(SOURCE RECORDS begins)

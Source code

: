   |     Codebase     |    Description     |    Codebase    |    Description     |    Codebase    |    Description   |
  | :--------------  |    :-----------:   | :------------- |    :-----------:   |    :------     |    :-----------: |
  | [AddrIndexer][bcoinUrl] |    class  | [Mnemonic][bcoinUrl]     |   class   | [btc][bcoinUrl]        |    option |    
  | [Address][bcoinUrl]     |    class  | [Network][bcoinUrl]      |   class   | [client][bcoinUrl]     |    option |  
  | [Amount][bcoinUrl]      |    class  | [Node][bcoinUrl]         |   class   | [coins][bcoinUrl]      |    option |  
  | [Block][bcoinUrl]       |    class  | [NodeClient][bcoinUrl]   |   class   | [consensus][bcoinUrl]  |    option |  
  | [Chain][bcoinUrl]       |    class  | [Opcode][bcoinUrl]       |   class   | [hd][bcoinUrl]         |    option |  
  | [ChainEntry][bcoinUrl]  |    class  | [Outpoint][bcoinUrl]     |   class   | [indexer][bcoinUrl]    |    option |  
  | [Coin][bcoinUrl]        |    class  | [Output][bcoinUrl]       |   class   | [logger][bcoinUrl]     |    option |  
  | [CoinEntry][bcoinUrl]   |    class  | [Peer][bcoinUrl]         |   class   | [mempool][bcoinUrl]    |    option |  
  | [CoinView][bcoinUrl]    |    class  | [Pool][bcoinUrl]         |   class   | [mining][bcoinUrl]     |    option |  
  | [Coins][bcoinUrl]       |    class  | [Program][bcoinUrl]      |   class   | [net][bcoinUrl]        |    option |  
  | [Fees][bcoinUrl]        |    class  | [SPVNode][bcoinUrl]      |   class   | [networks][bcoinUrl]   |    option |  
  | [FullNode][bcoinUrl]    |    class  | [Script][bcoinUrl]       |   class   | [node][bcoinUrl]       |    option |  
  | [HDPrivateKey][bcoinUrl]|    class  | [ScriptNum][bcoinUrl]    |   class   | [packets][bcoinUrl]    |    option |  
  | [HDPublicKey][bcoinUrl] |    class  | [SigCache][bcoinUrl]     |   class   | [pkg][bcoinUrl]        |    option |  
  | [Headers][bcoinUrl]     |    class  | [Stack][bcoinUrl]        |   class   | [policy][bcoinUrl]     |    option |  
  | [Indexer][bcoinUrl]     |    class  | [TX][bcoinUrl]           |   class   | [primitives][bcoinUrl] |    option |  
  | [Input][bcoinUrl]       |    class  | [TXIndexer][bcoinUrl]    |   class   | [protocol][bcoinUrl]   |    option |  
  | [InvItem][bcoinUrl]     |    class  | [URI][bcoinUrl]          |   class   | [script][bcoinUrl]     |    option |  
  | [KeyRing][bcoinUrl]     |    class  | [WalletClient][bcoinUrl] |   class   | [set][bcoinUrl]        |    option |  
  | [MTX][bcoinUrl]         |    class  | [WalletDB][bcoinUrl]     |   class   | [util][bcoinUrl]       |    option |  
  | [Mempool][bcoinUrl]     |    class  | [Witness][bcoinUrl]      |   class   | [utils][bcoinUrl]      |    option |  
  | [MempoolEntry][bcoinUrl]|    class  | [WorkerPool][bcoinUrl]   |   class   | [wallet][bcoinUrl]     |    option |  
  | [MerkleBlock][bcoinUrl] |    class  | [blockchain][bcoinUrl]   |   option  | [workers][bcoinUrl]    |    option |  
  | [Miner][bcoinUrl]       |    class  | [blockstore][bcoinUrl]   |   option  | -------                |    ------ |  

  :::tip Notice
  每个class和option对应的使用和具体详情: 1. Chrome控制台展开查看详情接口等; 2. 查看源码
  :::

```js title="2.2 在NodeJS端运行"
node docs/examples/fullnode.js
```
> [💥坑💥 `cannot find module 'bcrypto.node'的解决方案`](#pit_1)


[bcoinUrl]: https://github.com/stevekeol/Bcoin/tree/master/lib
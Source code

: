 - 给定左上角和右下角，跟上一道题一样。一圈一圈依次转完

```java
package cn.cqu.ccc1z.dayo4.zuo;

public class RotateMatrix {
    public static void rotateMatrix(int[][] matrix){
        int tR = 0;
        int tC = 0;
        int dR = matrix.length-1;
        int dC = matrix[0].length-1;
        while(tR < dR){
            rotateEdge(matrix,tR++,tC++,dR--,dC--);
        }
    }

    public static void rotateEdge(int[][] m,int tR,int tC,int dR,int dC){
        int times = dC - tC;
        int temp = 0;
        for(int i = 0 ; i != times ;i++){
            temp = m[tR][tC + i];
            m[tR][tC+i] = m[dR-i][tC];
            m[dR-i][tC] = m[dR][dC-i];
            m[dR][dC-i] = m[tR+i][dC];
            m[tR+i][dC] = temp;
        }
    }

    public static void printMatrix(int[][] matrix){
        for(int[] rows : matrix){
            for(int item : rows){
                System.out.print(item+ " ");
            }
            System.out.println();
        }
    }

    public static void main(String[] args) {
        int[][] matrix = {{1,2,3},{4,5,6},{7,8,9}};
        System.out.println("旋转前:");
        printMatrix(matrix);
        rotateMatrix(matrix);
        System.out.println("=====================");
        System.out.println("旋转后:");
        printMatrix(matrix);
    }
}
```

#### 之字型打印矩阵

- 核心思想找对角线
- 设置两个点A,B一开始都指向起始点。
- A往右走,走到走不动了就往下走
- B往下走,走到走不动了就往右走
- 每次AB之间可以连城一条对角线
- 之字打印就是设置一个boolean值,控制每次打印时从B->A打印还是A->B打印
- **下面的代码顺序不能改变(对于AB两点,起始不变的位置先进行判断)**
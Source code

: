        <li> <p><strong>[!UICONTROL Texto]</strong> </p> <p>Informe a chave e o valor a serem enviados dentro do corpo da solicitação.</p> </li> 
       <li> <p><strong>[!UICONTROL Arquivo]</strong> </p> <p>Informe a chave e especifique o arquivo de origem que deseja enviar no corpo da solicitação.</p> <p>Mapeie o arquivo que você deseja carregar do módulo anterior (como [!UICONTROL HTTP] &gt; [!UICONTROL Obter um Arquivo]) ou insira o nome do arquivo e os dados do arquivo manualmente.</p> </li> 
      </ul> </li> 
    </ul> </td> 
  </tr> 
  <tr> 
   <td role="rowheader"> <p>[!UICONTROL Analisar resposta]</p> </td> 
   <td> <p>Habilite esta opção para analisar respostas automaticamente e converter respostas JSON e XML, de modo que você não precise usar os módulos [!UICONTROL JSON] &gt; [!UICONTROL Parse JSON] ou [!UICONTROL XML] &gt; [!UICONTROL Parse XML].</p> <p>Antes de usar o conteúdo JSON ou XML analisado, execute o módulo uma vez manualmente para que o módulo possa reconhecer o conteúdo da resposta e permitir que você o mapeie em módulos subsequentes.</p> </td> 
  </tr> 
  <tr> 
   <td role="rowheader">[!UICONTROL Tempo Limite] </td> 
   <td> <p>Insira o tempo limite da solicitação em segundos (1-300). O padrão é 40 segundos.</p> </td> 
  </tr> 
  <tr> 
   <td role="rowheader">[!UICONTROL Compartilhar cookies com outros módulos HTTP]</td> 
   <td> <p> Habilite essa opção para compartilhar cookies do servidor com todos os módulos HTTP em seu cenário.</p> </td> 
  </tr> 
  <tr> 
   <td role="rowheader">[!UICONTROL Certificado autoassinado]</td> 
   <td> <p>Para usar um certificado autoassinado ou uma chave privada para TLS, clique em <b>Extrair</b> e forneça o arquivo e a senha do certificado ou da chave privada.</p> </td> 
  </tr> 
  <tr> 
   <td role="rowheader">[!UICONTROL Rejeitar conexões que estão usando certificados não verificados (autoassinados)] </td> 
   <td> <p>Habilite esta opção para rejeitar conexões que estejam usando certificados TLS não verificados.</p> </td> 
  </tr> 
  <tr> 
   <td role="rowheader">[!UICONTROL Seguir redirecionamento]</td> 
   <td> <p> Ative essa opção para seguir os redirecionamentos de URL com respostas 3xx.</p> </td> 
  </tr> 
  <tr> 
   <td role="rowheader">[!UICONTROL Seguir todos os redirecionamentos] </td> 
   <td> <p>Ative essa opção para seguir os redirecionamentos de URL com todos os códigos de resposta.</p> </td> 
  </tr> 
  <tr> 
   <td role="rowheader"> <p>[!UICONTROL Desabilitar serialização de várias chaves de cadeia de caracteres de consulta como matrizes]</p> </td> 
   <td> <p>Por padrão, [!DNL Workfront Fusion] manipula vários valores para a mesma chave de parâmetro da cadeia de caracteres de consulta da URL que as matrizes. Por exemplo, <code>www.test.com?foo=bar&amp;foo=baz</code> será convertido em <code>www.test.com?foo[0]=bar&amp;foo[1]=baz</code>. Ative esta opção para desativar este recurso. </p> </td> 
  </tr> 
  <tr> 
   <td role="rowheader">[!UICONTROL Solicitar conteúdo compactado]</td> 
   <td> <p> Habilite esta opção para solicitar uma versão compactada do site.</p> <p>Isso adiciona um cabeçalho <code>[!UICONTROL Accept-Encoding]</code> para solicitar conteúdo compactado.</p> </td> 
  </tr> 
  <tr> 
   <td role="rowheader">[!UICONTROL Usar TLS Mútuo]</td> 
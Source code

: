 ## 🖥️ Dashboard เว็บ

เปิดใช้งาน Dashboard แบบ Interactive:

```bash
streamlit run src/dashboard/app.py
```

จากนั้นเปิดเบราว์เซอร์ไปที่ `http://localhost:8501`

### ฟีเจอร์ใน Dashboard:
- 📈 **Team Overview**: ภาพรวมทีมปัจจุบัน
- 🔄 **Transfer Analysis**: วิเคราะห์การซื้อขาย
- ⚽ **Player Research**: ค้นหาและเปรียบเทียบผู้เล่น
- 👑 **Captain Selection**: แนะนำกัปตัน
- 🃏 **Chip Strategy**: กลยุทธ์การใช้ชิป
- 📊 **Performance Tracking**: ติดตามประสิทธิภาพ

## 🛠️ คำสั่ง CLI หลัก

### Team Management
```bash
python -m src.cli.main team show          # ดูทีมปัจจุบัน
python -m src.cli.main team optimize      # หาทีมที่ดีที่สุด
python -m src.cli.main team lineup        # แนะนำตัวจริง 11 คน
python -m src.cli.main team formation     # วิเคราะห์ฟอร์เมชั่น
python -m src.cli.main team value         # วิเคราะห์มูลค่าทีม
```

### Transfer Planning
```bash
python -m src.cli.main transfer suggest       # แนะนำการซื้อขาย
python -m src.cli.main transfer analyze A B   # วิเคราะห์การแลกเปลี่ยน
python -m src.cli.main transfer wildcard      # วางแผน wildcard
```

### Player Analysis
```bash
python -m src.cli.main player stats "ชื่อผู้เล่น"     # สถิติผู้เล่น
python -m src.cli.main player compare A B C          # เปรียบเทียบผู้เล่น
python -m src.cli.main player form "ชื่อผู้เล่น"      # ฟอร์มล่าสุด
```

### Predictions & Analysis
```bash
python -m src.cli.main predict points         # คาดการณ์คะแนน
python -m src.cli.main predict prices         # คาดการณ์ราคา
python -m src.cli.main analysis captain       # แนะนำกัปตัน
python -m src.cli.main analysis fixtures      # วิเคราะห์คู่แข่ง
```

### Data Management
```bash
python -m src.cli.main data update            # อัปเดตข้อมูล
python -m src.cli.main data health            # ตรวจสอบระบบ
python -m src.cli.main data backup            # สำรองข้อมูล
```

(SOURCE RECORDS ends)

▶ _TASK_
Only one thing belongs in the answer: the number of lines of the data that contain the string "conexões".

▶ _ANSWER_
2